Potentially complicating matters for the FDA is the fact that the European Union parliament approved a drug anti-counterfeiting program on February 15 to require member countries to design their own anti-counterfeiting systems during the next few years. These will probably require some kind of track and trace mechanism, but there is no guarantee that individual countries will adopt similar requirements, much less that those requirements will parallel any new standards issued by the GS1. Moreover, Axway’s Ms. Raley pointed out that European countries have different privacy concerns than the U.S., and regulate their information technology industries differently than the U.S. So the potential for different U.S. v. EU track and trace requirements certainly exists.

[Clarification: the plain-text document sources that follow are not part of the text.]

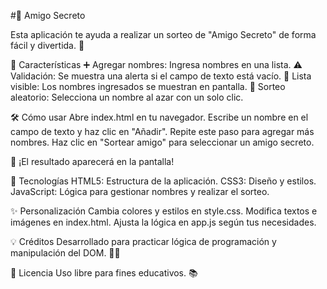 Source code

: #🎉 Amigo Secreto

Esta aplicación te ayuda a realizar un sorteo de "Amigo Secreto" de forma fácil y divertida. 🎁

🚀 Características
➕ Agregar nombres: Ingresa nombres en una lista.
⚠️ Validación: Se muestra una alerta si el campo de texto está vacío.
📃 Lista visible: Los nombres ingresados se muestran en pantalla.
🎲 Sorteo aleatorio: Selecciona un nombre al azar con un solo clic.

🛠️ Cómo usar
Abre index.html en tu navegador.
Escribe un nombre en el campo de texto y haz clic en "Añadir".
Repite este paso para agregar más nombres.
Haz clic en "Sortear amigo" para seleccionar un amigo secreto.

🎉 ¡El resultado aparecerá en la pantalla!

🧰 Tecnologías
HTML5: Estructura de la aplicación.
CSS3: Diseño y estilos.
JavaScript: Lógica para gestionar nombres y realizar el sorteo.

✨ Personalización
Cambia colores y estilos en style.css.
Modifica textos e imágenes en index.html.
Ajusta la lógica en app.js según tus necesidades.

💡 Créditos
Desarrollado para practicar lógica de programación y manipulación del DOM. 🧑‍💻

📝 Licencia
Uso libre para fines educativos. 📚

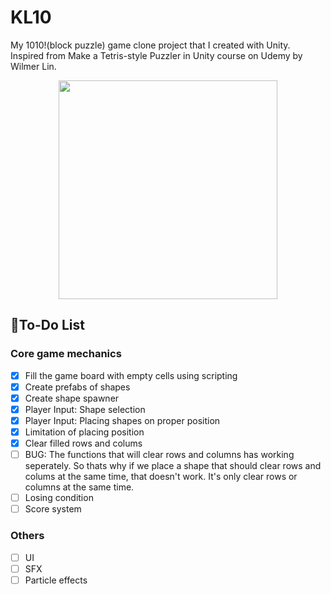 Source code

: # KL10
My 1010!(block puzzle) game clone project that I created with Unity.<br>
Inspired from Make a Tetris-style Puzzler in Unity course on Udemy by Wilmer Lin.

<p align="center">
  <img src="https://user-images.githubusercontent.com/55895206/158063210-defc28f8-c7dd-447d-a73f-f9c9dda15fd8.gif" height="350px">
</p>

## 📝To-Do List
### Core game mechanics
- [x] Fill the game board with empty cells using scripting
- [x] Create prefabs of shapes
- [x] Create shape spawner
- [x] Player Input: Shape selection
- [x] Player Input: Placing shapes on proper position
- [x] Limitation of placing position
- [x] Clear filled rows and colums
- [ ] BUG: The functions that will clear rows and columns has working seperately. So thats why if we place a shape that should clear rows and colums at the same time, that doesn't work. It's only clear rows or columns at the same time.
- [ ] Losing condition
- [ ] Score system
### Others
- [ ] UI
- [ ] SFX
- [ ] Particle effects
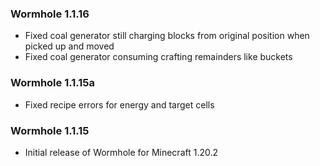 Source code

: ### Wormhole 1.1.16
- Fixed coal generator still charging blocks from original position when picked up and moved
- Fixed coal generator consuming crafting remainders like buckets

### Wormhole 1.1.15a
- Fixed recipe errors for energy and target cells

### Wormhole 1.1.15
- Initial release of Wormhole for Minecraft 1.20.2
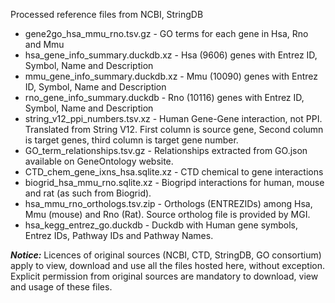 Processed reference files from NCBI, StringDB

- gene2go_hsa_mmu_rno.tsv.gz - GO terms for each gene in Hsa, Rno and Mmu
- hsa_gene_info_summary.duckdb.xz - Hsa (9606) genes with Entrez ID, Symbol, Name and Description
- mmu_gene_info_summary.duckdb.xz - Mmu (10090) genes with Entrez ID, Symbol, Name and Description
- rno_gene_info_summary.duckdb - Rno (10116) genes with Entrez ID, Symbol, Name and Description
- string_v12_ppi_numbers.tsv.xz - Human Gene-Gene interaction, not PPI. Translated from String V12. First column is source gene, Second column is target genes, third column is target gene number.
- GO_term_relationships.tsv.gz - Relationships extracted from GO.json available on GeneOntology website.
- CTD_chem_gene_ixns_hsa.sqlite.xz - CTD chemical to gene interactions
- biogrid_hsa_mmu_rno.sqlite.xz - Biogripd interactions for human, mouse and rat (as such from Biogrid).
- hsa_mmu_rno_orthologs.tsv.zip - Orthologs (ENTREZIDs) among Hsa, Mmu (mouse) and Rno (Rat). Source ortholog file is provided by MGI.
- hsa_kegg_entrez_go.duckdb - Duckdb with Human gene symbols, Entrez IDs, Pathway IDs and Pathway Names.

**_Notice:_**  Licences of original sources (NCBI, CTD, StringDB, GO consortium) apply to view, download and use all the files hosted here, without exception. Explicit permission from original sources are mandatory to download, view and usage of these files. 
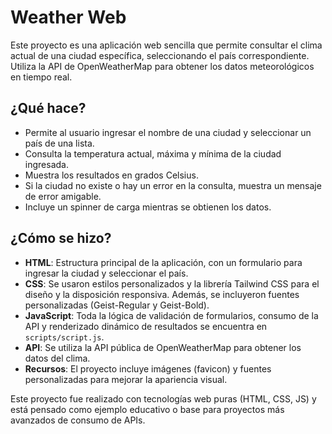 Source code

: # Weather Web

Este proyecto es una aplicación web sencilla que permite consultar el clima actual de una ciudad específica, seleccionando el país correspondiente. Utiliza la API de OpenWeatherMap para obtener los datos meteorológicos en tiempo real.

## ¿Qué hace?

- Permite al usuario ingresar el nombre de una ciudad y seleccionar un país de una lista.
- Consulta la temperatura actual, máxima y mínima de la ciudad ingresada.
- Muestra los resultados en grados Celsius.
- Si la ciudad no existe o hay un error en la consulta, muestra un mensaje de error amigable.
- Incluye un spinner de carga mientras se obtienen los datos.

## ¿Cómo se hizo?

- **HTML**: Estructura principal de la aplicación, con un formulario para ingresar la ciudad y seleccionar el país.
- **CSS**: Se usaron estilos personalizados y la librería Tailwind CSS para el diseño y la disposición responsiva. Además, se incluyeron fuentes personalizadas (Geist-Regular y Geist-Bold).
- **JavaScript**: Toda la lógica de validación de formularios, consumo de la API y renderizado dinámico de resultados se encuentra en `scripts/script.js`.
- **API**: Se utiliza la API pública de OpenWeatherMap para obtener los datos del clima.
- **Recursos**: El proyecto incluye imágenes (favicon) y fuentes personalizadas para mejorar la apariencia visual.

Este proyecto fue realizado con tecnologías web puras (HTML, CSS, JS) y está pensado como ejemplo educativo o base para proyectos más avanzados de consumo de APIs.
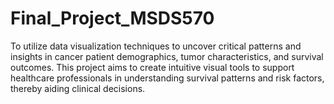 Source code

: # Final_Project_MSDS570
To utilize data visualization techniques to uncover critical patterns and insights in cancer patient demographics, tumor characteristics, and survival outcomes. This project aims to create intuitive visual tools to support healthcare professionals in understanding survival patterns and risk factors, thereby aiding clinical decisions.
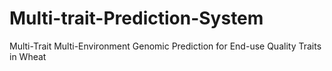 # Multi-trait-Prediction-System
Multi-Trait Multi-Environment Genomic Prediction for End-use Quality Traits in Wheat
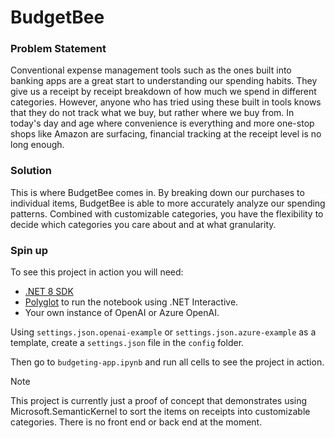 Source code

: # BudgetBee

### Problem Statement 

Conventional expense management tools such as the ones built into banking apps are a great start to understanding our spending habits. They give us a receipt by receipt breakdown of how much we spend in different categories. However, anyone who has tried using these built in tools knows that they do not track what we buy, but rather where we buy from. In today's day and age where convenience is everything and more one-stop shops like Amazon are surfacing, financial tracking at the receipt level is no long enough.

### Solution

This is where BudgetBee comes in. By breaking down our purchases to individual items, BudgetBee is able to more accurately analyze our spending patterns. Combined with customizable categories, you have the flexibility to decide which categories you care about and at what granularity.

### Spin up 
To see this project in action you will need:

- [.NET 8 SDK](https://dotnet.microsoft.com/en-us/download/dotnet/8.0)
- [Polyglot](https://marketplace.visualstudio.com/items?itemName=ms-dotnettools.dotnet-interactive-vscode) to run the notebook using .NET Interactive.
- Your own instance of OpenAI or Azure OpenAI.

Using `settings.json.openai-example` or `settings.json.azure-example` as a template, create a `settings.json` file in the `config` folder. 

Then go to `budgeting-app.ipynb` and run all cells to see the project in action.

> [!NOTE]
> This project is currently just a proof of concept that demonstrates using Microsoft.SemanticKernel to sort the items on receipts into customizable categories. There is no front end or back end at the moment.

Despite the confusion and contention, Shabbir Dahod, chief executive officer and president of TraceLink Inc., developer of the TraceLink Network platform of supply collaboration and track and trace solutions for the pharmaceutical supply chain, called the workshop “a very productive meeting.” He explained that there were three key themes that seemed to emerge from the FDA event. First, that there was a consensus that the FDA must take a leadership role on track and trace. Second, that there was a desire to reduce the complexity and scope of track and trace implementation through a phasing in of requirements like California’s approach and adding in a layering of capabilities. “For example, maybe you start with serialization, then track and trace transactions, then implement full pedigree, add authentication and so on,” he stated. Finally, with regard to standards, Mr. Dahod said there is a drive towards “open standards” and that GS1 has made important strides in this area.

However, it is the manufacturers, not the wholesalers, pharmacies and hospitals, that have to take the first steps toward serialization, and they constituted the bulk of the attendees at the FDA workshop in February. The workshop may have stimulated some new interest among pharmaceutical companies in track and trace systems. For example, Bosch Packaging Services, Inc. held an open house at its Raleigh, NC manufacturing facility in late February. Sandro Gisler, manager, marketing and product development, stated there was a “good response” from the major pharmaceutical companies, many of which are already Bosch customers. Bosch has been doing a good business outside the U.S. in France, Turkey and Brazil where track and trace requirements are either already in force or shortly will be. “We are selling numerous machines outside the U.S. but everybody is kind of waiting on the FDA regulation,” he explained.